Rédigé par Brigitte Challiol le Vendredi 26 Mars 2010 | Lu 1992 commentaire(s)

Les seize pays de la zone euro ont fini par trouver un accord à Bruxelles pour un plan de sauvetage de la Grèce, "en cas de besoin". Un accord en forme de compromis pour maintenir la solidarité européenne tout en acceptant la demande de l'Allemagne qui voulait faire également intervenir le FMI.

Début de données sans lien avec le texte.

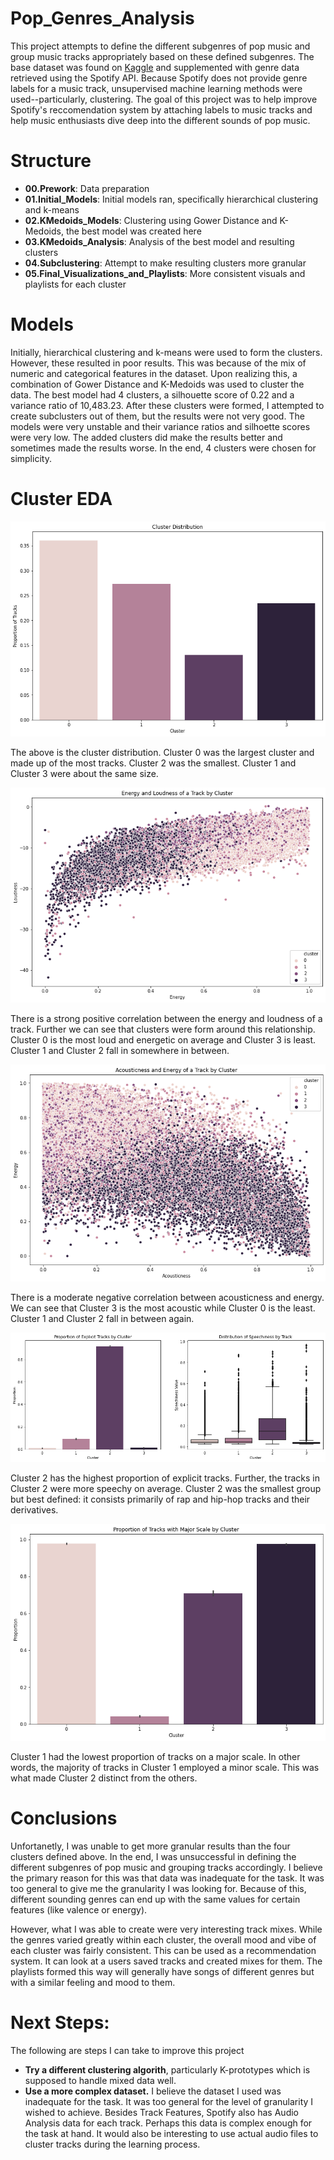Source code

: # Pop_Genres_Analysis

This project attempts to define the different subgenres of pop music and group music tracks appropriately based on these defined subgenres. The base dataset was found on [Kaggle](https://www.kaggle.com/yamaerenay/spotify-dataset-19212020-160k-tracks) and supplemented with genre data retrieved using the Spotify API. Because Spotify does not provide genre labels for a music track, unsupervised machine learning methods were used--particularly, clustering. The goal of this project was to help improve Spotify's reccomendation system by attaching labels to music tracks and help music enthusiasts dive deep into the different sounds of pop music.

# Structure
  * **00.Prework**: Data preparation
  * **01.Initial_Models**: Initial models ran, specifically hierarchical clustering and k-means
  * **02.KMedoids_Models**: Clustering using Gower Distance and K-Medoids, the best model was created here
  * **03.KMedoids_Analysis**: Analysis of the best model and resulting clusters
  * **04.Subclustering**: Attempt to make resulting clusters more granular
  * **05.Final_Visualizations_and_Playlists**: More consistent visuals and playlists for each cluster
  
# Models
Initially, hierarchical clustering and k-means were used to form the clusters. However, these resulted in poor results. This was because of the mix of numeric and categorical features in the dataset. Upon realizing this, a combination of Gower Distance and K-Medoids was used to cluster the data. The best model had 4 clusters, a silhouette score of 0.22 and a variance ratio of 10,483.23. After these clusters were formed, I attempted to create subclusters out of them, but the results were not very good. The models were very unstable and their variance ratios and silhoette scores were very low. The added clusters did make the results better and sometimes made the results worse. In the end, 4 clusters were chosen for simplicity.

# Cluster EDA
![Image](Images/cluster_dist.png)

The above is the cluster distribution. Cluster 0 was the largest cluster and made up of the most tracks. Cluster 2 was the smallest. Cluster 1 and Cluster 3 were about the same size.

![Image](Images/energy_loudness_corr.png)

There is a strong positive correlation between the energy and loudness of a track. Further we can see that clusters were form around this relationship. Cluster 0 is the most loud and energetic on average and Cluster 3 is least. Cluster 1 and Cluster 2 fall in somewhere in between. 

![Image](Images/energy_acoustic_corr.png)

There is a moderate negative correlation between acousticness and energy. We can see that Cluster 3 is the most acoustic while Cluster 0 is the least. Cluster 1 and Cluster 2 fall in between again. 

![Image](Images/cluster2.png)

Cluster 2 has the highest proportion of explicit tracks. Further, the tracks in Cluster 2 were more speechy on average. Cluster 2 was the smallest group but best defined: it consists primarily of rap and hip-hop tracks and their derivatives.

![Image](Images/track_scale.png)

Cluster 1 had the lowest proportion of tracks on a major scale. In other words, the majority of tracks in Cluster 1 employed a minor scale. This was what made Cluster 2 distinct from the others. 

# Conclusions
Unfortanetly, I was unable to get more granular results than the four clusters defined above. In the end, I was unsuccessful in defining the different subgenres of pop music and grouping tracks accordingly. I believe the primary reason for this was that data was inadequate for the task. It was too general to give me the granularity I was looking for. Because of this, different sounding genres can end up with the same values for certain features (like valence or energy).

However, what I was able to create were very interesting track mixes. While the genres varied greatly within each cluster, the overall mood and vibe of each cluster was fairly consistent. This can be used as a recommendation system. It can look at a users saved tracks and created mixes for them. The playlists formed this way will generally have songs of different genres but with a similar feeling and mood to them.

# Next Steps:
The following are steps I can take to improve this project
* **Try a different clustering algorith**, particularly K-prototypes which is supposed to handle mixed data well.
* **Use a more complex dataset.** I believe the dataset I used was inadequate for the task. It was too general for the level of granularity I wished to achieve. Besides Track Features, Spotify also has Audio Analysis data for each track. Perhaps this data is complex enough for the task at hand. It would also be interesting to use actual audio files to cluster tracks during the learning process. 
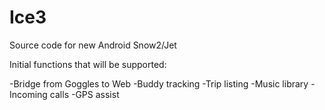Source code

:# Ice3
Source code for new Android Snow2/Jet

Initial functions that will be supported:

-Bridge from Goggles to Web
-Buddy tracking
-Trip listing
-Music library
-Incoming calls
-GPS assist
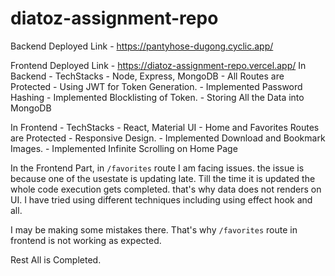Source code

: # diatoz-assignment-repo


Backend Deployed Link - https://pantyhose-dugong.cyclic.app/

Frontend Deployed Link - https://diatoz-assignment-repo.vercel.app/
In Backend
    - TechStacks - Node, Express, MongoDB
    -  All Routes are Protected 
    - Using JWT for Token Generation.
    - Implemented Password Hashing
    - Implemented Blocklisting of Token.
    - Storing All the Data into MongoDB 

In Frontend
    -  TechStacks - React, Material UI
    -  Home and Favorites Routes are Protected 
    -  Responsive Design.
    -  Implemented Download and Bookmark Images.
    -  Implemented Infinite Scrolling on Home Page
     
In the Frontend Part, in `/favorites` route I am facing issues. the issue is because one of the usestate is updating late. Till the time it is updated the whole code execution gets completed. that's why data does not renders on UI. I have tried using different techniques including using effect hook and all.

I may be making some mistakes there.
That's why `/favorites` route in frontend is not working as expected.

Rest All is Completed.
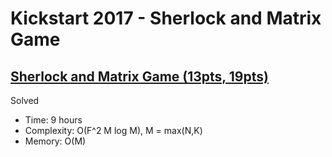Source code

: # Kickstart 2017 - Sherlock and Matrix Game

## [Sherlock and Matrix Game (13pts, 19pts)](https://codingcompetitions.withgoogle.com/kickstart/round/0000000000201b77/0000000000201c95)

Solved

* Time: 9 hours
* Complexity: O(F^2 M log M), M = max(N,K)
* Memory: O(M)

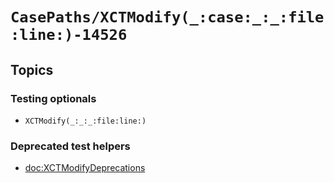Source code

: # ``CasePaths/XCTModify(_:case:_:_:file:line:)-14526``

## Topics

### Testing optionals

- ``XCTModify(_:_:_:file:line:)``

### Deprecated test helpers

- <doc:XCTModifyDeprecations>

En marge du Conseil européen, la zone euro joue la solidarité à Bruxelles (© UE, G.Boulougouris)
En marge du Conseil européen, la zone euro joue la solidarité à Bruxelles (© UE, G.Boulougouris)
EUROPE / GRECE. Après une journée sous haute tension, les dirigeants des seize pays de la zone euro ont trouvé un accord le 25 mars 2010 afin de mettre en place un dispositif de prêts financiers pour la Grèce. Mais ce dispositif ne serait utilisé qu’« en dernier recours », dans l’éventualité par exemple où Athènes ne parviendrait plus à emprunter sur les marchés financiers à un taux raisonnable.
 
L’accord trouvé à Bruxelles, en marge du sommet de l’Union européenne, prévoit de mettre en place des prêts bilatéraux accordés par des pays de la zone euro, qui seraient complétés de façon minoritaire par des prêts du Fonds monétaire international (FMI). Il s’agit donc d’un compromis entre une solution européenne, privilégiée par la majorité des pays de la zone euro, et un recours au FMI que prônait l’Allemagne depuis plusieurs jours. Aucun montant n’a été fixé, mais selon les experts la Grèce pourraient avoir besoin de 20 à 30 mds€.

Au tour du Portugal

Tout au long de la journée du 25 mars, les marchés financiers ont été fébriles dans l’attente d’une décision européenne et l'euro s'est montré très volatile pour plonger finalement sous la barre de 1,33$, son plus bas niveau depuis mai 2009.

Après la Grèce, c’est maintenant au tour du Portugal de soulever l’inquiétude. Mercredi 24 mars, l’agence de notation Fitch Ratings a dégradé la notation de la dette portugaise de AA à AA-, ce qui est nettement au dessus de la note de la Grèce, établie à BBB+, et le lendemain soir, les députés portugais approuvaient le plan d’austérité du gouvernement qui prévoit de ramener le déficit budgétaire à 2,8% du PIB d’ici 2013 alors qu’il atteignait 9,3% en 2009.